Dataset entries
###

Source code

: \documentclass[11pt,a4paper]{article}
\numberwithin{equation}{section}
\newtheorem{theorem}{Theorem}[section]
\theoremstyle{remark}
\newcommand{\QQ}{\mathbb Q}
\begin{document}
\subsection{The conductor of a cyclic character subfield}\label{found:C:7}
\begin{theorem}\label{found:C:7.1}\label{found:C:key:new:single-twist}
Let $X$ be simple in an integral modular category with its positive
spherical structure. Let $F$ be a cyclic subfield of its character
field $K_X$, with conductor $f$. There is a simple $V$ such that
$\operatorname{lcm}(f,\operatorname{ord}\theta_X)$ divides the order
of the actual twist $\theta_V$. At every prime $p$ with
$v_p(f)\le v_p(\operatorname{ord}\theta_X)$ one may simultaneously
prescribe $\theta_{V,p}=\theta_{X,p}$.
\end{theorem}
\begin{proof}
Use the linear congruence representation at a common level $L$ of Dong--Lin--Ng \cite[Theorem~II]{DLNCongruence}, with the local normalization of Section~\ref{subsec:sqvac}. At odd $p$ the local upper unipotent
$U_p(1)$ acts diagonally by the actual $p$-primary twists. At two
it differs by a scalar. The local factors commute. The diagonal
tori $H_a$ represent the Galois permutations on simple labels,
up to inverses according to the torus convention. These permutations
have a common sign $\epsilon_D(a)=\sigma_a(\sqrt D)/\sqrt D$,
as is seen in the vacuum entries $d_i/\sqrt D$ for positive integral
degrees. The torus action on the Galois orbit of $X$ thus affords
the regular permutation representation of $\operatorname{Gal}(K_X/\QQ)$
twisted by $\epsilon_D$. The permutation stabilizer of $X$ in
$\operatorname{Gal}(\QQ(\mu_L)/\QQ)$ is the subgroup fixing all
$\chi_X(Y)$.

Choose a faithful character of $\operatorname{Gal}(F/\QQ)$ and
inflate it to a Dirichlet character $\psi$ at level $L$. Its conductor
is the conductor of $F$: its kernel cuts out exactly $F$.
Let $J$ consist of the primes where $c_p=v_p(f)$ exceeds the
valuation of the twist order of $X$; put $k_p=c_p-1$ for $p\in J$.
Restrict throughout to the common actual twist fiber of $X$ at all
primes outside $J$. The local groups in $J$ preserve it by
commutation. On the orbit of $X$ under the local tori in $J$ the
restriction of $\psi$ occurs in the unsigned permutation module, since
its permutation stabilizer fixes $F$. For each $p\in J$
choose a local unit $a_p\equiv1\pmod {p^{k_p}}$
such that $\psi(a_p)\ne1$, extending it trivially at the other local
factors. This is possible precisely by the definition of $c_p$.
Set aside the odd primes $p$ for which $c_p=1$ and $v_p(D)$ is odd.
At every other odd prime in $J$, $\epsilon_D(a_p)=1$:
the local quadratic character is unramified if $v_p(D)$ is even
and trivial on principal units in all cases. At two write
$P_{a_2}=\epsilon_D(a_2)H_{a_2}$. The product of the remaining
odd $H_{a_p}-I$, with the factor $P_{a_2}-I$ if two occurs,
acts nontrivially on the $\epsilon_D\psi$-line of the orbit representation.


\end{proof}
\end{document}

###

Required work
Each line above needs to be written out again exactly.

Solution to the exercise
Source code

: \documentclass[11pt,a4paper]{article}
\numberwithin{equation}{section}
\newtheorem{theorem}{Theorem}[section]
\theoremstyle{remark}
\newcommand{\QQ}{\mathbb Q}
\begin{document}
\subsection{The conductor of a cyclic character subfield}\label{found:C:7}
\begin{theorem}\label{found:C:7.1}\label{found:C:key:new:single-twist}
Let $X$ be simple in an integral modular category with its positive
spherical structure. Let $F$ be a cyclic subfield of its character
field $K_X$, with conductor $f$. There is a simple $V$ such that
$\operatorname{lcm}(f,\operatorname{ord}\theta_X)$ divides the order
of the actual twist $\theta_V$. At every prime $p$ with
$v_p(f)\le v_p(\operatorname{ord}\theta_X)$ one may simultaneously
prescribe $\theta_{V,p}=\theta_{X,p}$.
\end{theorem}
\begin{proof}
Use the linear congruence representation at a common level $L$ of Dong--Lin--Ng \cite[Theorem~II]{DLNCongruence}, with the local normalization of Section~\ref{subsec:sqvac}. At odd $p$ the local upper unipotent
$U_p(1)$ acts diagonally by the actual $p$-primary twists. At two
it differs by a scalar. The local factors commute. The diagonal
tori $H_a$ represent the Galois permutations on simple labels,
up to inverses according to the torus convention. These permutations
have a common sign $\epsilon_D(a)=\sigma_a(\sqrt D)/\sqrt D$,
as is seen in the vacuum entries $d_i/\sqrt D$ for positive integral
degrees. The torus action on the Galois orbit of $X$ thus affords
the regular permutation representation of $\operatorname{Gal}(K_X/\QQ)$
twisted by $\epsilon_D$. The permutation stabilizer of $X$ in
$\operatorname{Gal}(\QQ(\mu_L)/\QQ)$ is the subgroup fixing all
$\chi_X(Y)$.

Choose a faithful character of $\operatorname{Gal}(F/\QQ)$ and
inflate it to a Dirichlet character $\psi$ at level $L$. Its conductor
is the conductor of $F$: its kernel cuts out exactly $F$.
Let $J$ consist of the primes where $c_p=v_p(f)$ exceeds the
valuation of the twist order of $X$; put $k_p=c_p-1$ for $p\in J$.
Restrict throughout to the common actual twist fiber of $X$ at all
primes outside $J$. The local groups in $J$ preserve it by
commutation. On the orbit of $X$ under the local tori in $J$ the
restriction of $\psi$ occurs in the unsigned permutation module, since
its permutation stabilizer fixes $F$. For each $p\in J$
choose a local unit $a_p\equiv1\pmod {p^{k_p}}$
such that $\psi(a_p)\ne1$, extending it trivially at the other local
factors. This is possible precisely by the definition of $c_p$.
Set aside the odd primes $p$ for which $c_p=1$ and $v_p(D)$ is odd.
At every other odd prime in $J$, $\epsilon_D(a_p)=1$:
the local quadratic character is unramified if $v_p(D)$ is even
and trivial on principal units in all cases. At two write
$P_{a_2}=\epsilon_D(a_2)H_{a_2}$. The product of the remaining
odd $H_{a_p}-I$, with the factor $P_{a_2}-I$ if two occurs,
acts nontrivially on the $\epsilon_D\psi$-line of the orbit representation.


\end{proof}
\end{document}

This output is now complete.